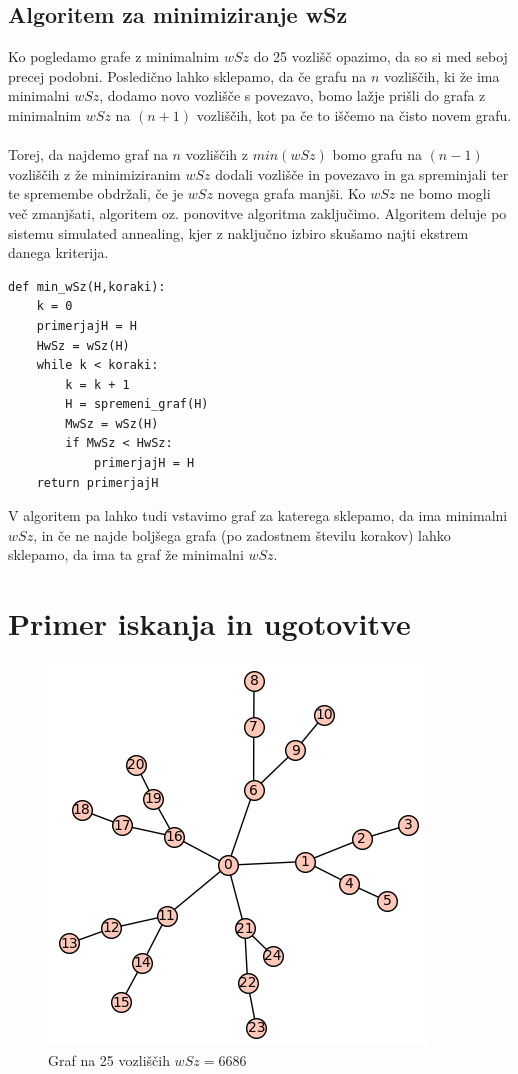 \documentclass[12pt, a4paper]{article}
\begin{document}
\newpage

\subsection[Algoritem za minimiziranje wSz]{Algoritem za minimiziranje wSz}

Ko pogledamo grafe z minimalnim $wSz$ do 25 vozlišč opazimo, da so si med seboj precej podobni. Posledično lahko sklepamo, da če grafu na $n$ vozliščih, ki že ima minimalni $wSz$, dodamo novo vozlišče s povezavo, bomo lažje prišli do grafa z minimalnim $wSz$ na $(n+1)$ vozliščih, kot pa če to iščemo na čisto novem grafu.\\
\\
Torej, da najdemo graf na $n$ vozliščih z $min(wSz)$ bomo grafu na $(n-1)$ vozliščih z že minimiziranim $wSz$ dodali vozlišče in povezavo in ga spreminjali ter te spremembe obdržali, če je $wSz$ novega grafa manjši. Ko $wSz$ ne bomo mogli več zmanjšati, algoritem oz. ponovitve algoritma zaključimo. Algoritem deluje po sistemu simulated annealing, kjer z naključno izbiro skušamo najti ekstrem danega kriterija.

\begin{verbatim}
def min_wSz(H,koraki):
    k = 0
    primerjajH = H
    HwSz = wSz(H)
    while k < koraki:
        k = k + 1
        H = spremeni_graf(H)
        MwSz = wSz(H)
        if MwSz < HwSz:
            primerjajH = H
    return primerjajH
\end{verbatim}

V algoritem pa lahko tudi vstavimo graf za katerega sklepamo, da ima minimalni $wSz$, in če ne najde boljšega grafa (po zadostnem številu korakov)  lahko sklepamo, da ima ta graf že minimalni $wSz$.

\newpage

\section[Primer iskanja in ugotovitve]{Primer iskanja in ugotovitve}

\begin{figure}[h]
\centering
\includegraphics[scale=0.4]{koncni_graf25}
\caption{Graf na 25 vozliščih $wSz = 6686$}
\end{figure}
\end{document}
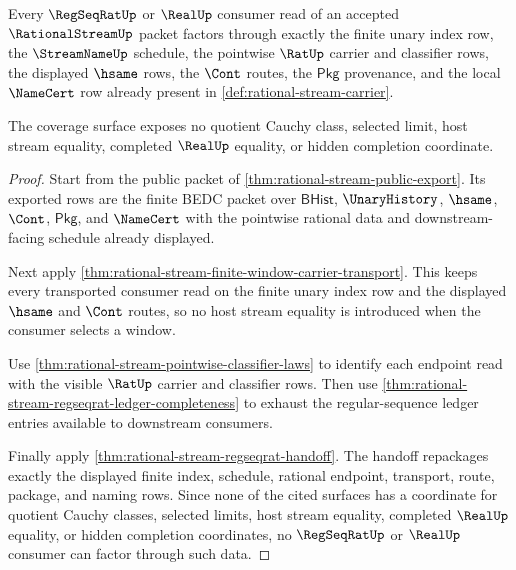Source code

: \begin{theorem}\label{thm:rational-stream-regseqrat-realup-consumer-coverage}
Every $\RegSeqRatUp$ or $\RealUp$ consumer read of an accepted
$\RationalStreamUp$ packet factors through exactly the finite unary index row,
the $\StreamNameUp$ schedule, the pointwise $\RatUp$ carrier and classifier
rows, the displayed $\hsame$ rows, the $\Cont$ routes, the $\mathsf{Pkg}$
provenance, and the local $\NameCert$ row already present in
\autoref{def:rational-stream-carrier}.

The coverage surface exposes no quotient Cauchy class, selected limit, host
stream equality, completed $\RealUp$ equality, or hidden completion coordinate.
\end{theorem}
\begin{proof}
Start from the public packet of \autoref{thm:rational-stream-public-export}.
Its exported rows are the finite BEDC packet over $\mathsf{BHist}$,
$\UnaryHistory$, $\hsame$, $\Cont$, $\mathsf{Pkg}$, and $\NameCert$ with the
pointwise rational data and downstream-facing schedule already displayed.

Next apply \autoref{thm:rational-stream-finite-window-carrier-transport}. This
keeps every transported consumer read on the finite unary index row and the
displayed $\hsame$ and $\Cont$ routes, so no host stream equality is introduced
when the consumer selects a window.

Use \autoref{thm:rational-stream-pointwise-classifier-laws} to identify each
endpoint read with the visible $\RatUp$ carrier and classifier rows. Then use
\autoref{thm:rational-stream-regseqrat-ledger-completeness} to exhaust the
regular-sequence ledger entries available to downstream consumers.

Finally apply \autoref{thm:rational-stream-regseqrat-handoff}. The handoff
repackages exactly the displayed finite index, schedule, rational endpoint,
transport, route, package, and naming rows. Since none of the cited surfaces has
a coordinate for quotient Cauchy classes, selected limits, host stream equality,
completed $\RealUp$ equality, or hidden completion coordinates, no
$\RegSeqRatUp$ or $\RealUp$ consumer can factor through such data.
\end{proof}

### PROBLEM TO SOLVE
After locating the line with "regular-sequence ledger entries" in the records above, please set down that line and all later ones exactly, and no other line.

### OUTPUT OF THE TASK
regular-sequence ledger entries available to downstream consumers.

Finally apply \autoref{thm:rational-stream-regseqrat-handoff}. The handoff
repackages exactly the displayed finite index, schedule, rational endpoint,
transport, route, package, and naming rows. Since none of the cited surfaces has
a coordinate for quotient Cauchy classes, selected limits, host stream equality,
completed $\RealUp$ equality, or hidden completion coordinates, no
$\RegSeqRatUp$ or $\RealUp$ consumer can factor through such data.
\end{proof}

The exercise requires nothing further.